◆ Records for this exercise
────────────────

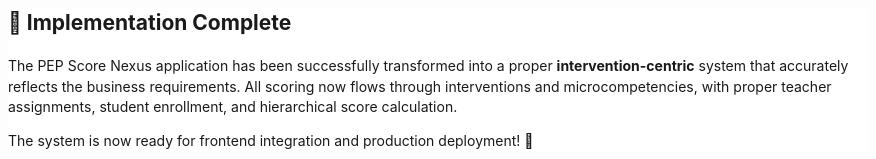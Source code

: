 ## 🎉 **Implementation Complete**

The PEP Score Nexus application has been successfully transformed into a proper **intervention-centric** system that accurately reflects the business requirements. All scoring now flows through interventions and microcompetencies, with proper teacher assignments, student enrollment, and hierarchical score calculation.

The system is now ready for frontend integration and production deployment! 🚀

────────────────

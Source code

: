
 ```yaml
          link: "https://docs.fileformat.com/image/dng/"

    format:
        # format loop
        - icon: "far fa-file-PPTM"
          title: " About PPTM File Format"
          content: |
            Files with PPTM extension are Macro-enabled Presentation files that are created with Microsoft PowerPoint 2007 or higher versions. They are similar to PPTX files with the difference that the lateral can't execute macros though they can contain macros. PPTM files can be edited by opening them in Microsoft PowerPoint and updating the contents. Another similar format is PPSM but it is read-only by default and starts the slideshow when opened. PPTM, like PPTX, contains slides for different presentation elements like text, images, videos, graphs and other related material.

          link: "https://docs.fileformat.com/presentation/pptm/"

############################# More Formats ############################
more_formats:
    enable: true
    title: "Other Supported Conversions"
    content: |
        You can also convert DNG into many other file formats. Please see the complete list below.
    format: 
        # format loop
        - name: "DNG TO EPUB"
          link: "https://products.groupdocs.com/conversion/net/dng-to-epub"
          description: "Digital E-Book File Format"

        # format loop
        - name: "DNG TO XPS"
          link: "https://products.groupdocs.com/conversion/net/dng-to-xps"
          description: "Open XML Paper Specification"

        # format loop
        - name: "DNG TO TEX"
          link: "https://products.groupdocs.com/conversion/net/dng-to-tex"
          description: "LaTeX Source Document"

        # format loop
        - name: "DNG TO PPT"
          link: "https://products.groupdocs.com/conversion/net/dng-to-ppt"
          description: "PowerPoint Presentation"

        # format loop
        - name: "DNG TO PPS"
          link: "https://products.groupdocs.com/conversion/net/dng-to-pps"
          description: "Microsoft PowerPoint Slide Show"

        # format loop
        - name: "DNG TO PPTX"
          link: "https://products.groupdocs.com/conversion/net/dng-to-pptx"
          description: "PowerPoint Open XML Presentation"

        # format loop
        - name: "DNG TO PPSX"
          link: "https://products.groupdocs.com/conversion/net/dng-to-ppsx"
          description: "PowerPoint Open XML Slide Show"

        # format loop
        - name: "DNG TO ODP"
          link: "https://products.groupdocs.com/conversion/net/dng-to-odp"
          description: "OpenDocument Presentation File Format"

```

────────────────

◆ Task requirements
Please tally the lines of the data in which the string "system" appears and write only the total.

◆ Response area
2